• Pictures paired with source code:
..............................

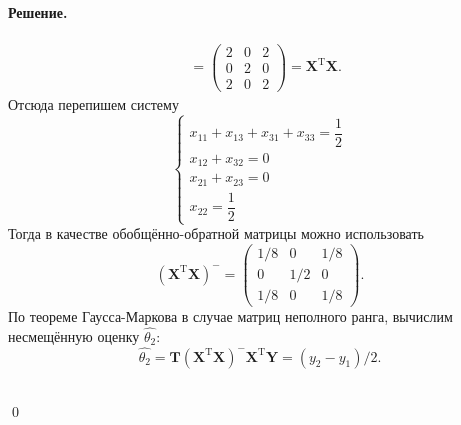 \documentclass[specialist, subf, href, 12pt]{article}
\newenvironment{solution}{\paragraph{Решение.}}{\hfill\\\hfill\qed}
\begin{document}
\begin{solution}
\begin{align*}
			&=\begin{pmatrix}
				2&0&2\\
				0&2&0\\
				2&0&2
			\end{pmatrix}=\bm{X}^\mathrm{T}\bm{X}.
		\end{align*}
		Отсюда перепишем систему
		\begin{equation*}
			\begin{cases}
				x_{11}+x_{13}+x_{31}+x_{33}=\dfrac{1}{2}\\
				x_{12}+x_{32}=0\\
				x_{21}+x_{23}=0\\
				x_{22}=\dfrac{1}{2}
			\end{cases}
		\end{equation*}
		Тогда в качестве обобщённо-обратной матрицы можно использовать
		\begin{equation*}
			(\bm{X}^\mathrm{T}\bm{X})^-=\begin{pmatrix}
				1/8&0&1/8\\
				0&1/2&0\\
				1/8&0&1/8
			\end{pmatrix}.
		\end{equation*}
		По теореме Гаусса-Маркова в случае матриц неполного ранга, вычислим несмещённую оценку $\widehat{\theta_2}$:
		\begin{equation*}
			\widehat{\theta_2}=\bm{T}(\bm{X}^\mathrm{T}\bm{X})^-\bm{X}^\mathrm{T}\bm{Y}=(y_2-y_1)/2.
		\end{equation*}

\end{solution}
\end{document}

..............................

Could you state how many lines of the entries contain the word "solution"? Only the number is wanted.

3